Records to use below:

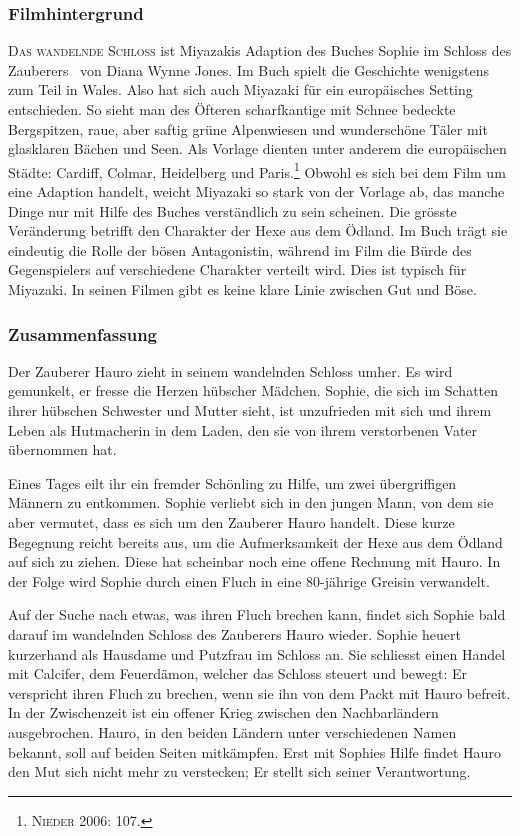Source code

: \subsubsection{Filmhintergrund} 
\textsc{Das wandelnde Schloss} ist Miyazakis Adaption des Buches \glqq Sophie im Schloss des Zauberers\grqq~ von Diana Wynne Jones. Im Buch spielt die Geschichte wenigstens zum Teil in Wales. Also hat sich auch Miyazaki für ein europäisches Setting entschieden. So sieht man des Öfteren scharfkantige mit Schnee be\-deckte Bergspitzen, raue, aber saftig grüne Alpenwiesen und wunderschöne Täler mit glasklaren Bächen und Seen. Als Vorlage dienten unter anderem die europäischen Städte: Cardiff, Colmar, Heidelberg und Paris.\footnote{\textsc{Nieder} 2006: 107.} Obwohl es sich bei dem Film um eine Adaption handelt, weicht Miyazaki so stark von der Vorlage ab, das manche Dinge nur mit Hilfe des Buches verständlich zu sein scheinen. 
Die grösste Veränderung betrifft den Charakter der Hexe aus dem Ödland. Im Buch trägt sie eindeutig die Rolle der bösen Antagonistin, während im Film die Bürde des Gegenspielers auf verschiedene Charakter verteilt wird. Dies ist typisch für Miyazaki. In seinen Filmen gibt es keine klare Linie zwischen Gut und Böse. 

\subsubsection{Zusammenfassung} 
Der Zauberer Hauro zieht in seinem wandelnden Schloss umher. Es wird ge\-munkelt, er fresse die Herzen hübscher Mädchen. Sophie, die sich im Schatten ihrer hübschen Schwester und Mutter sieht, ist unzufrieden mit sich und ihrem Leben als Hutmacherin in dem Laden, den sie von ihrem verstorbenen Vater übernommen hat.

Eines Tages eilt ihr ein fremder Schönling zu Hilfe, um zwei übergriffigen Männern zu entkommen. Sophie verliebt sich in den jungen Mann, von dem sie aber vermutet, dass es sich um den Zauberer Hauro handelt. Diese kurze Begegnung reicht bereits aus, um die Aufmerksamkeit der Hexe aus dem Ödland auf sich zu ziehen. Diese hat scheinbar noch eine offene Rechnung mit Hauro. In der Folge wird Sophie durch einen Fluch in eine 80-jährige Greisin verwandelt. 

Auf der Suche nach etwas, was ihren Fluch brechen kann, findet sich Sophie bald darauf im wandelnden Schloss des Zauberers Hauro wieder. Sophie heuert kurzerhand als Hausdame und Putzfrau im Schloss an. Sie schliesst einen Handel mit Calcifer, dem Feuerdämon, welcher das Schloss steuert und bewegt: Er verspricht ihren Fluch zu brechen, wenn sie ihn von dem Packt mit Hauro befreit. In der Zwischenzeit ist ein offener Krieg zwischen den Nachbarländern ausgebrochen. Hauro, in den beiden Ländern unter verschiedenen Namen bekannt, soll auf beiden Seiten mitkämpfen. Erst mit Sophies Hilfe findet Hauro den Mut sich nicht mehr zu verstecken; Er stellt sich seiner Verantwortung.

End of Records to use.

Task goal —
Select the lines from the entries that include the word "subsubsection".

Answer —
: \subsubsection{Filmhintergrund} 
\subsubsection{Zusammenfassung} 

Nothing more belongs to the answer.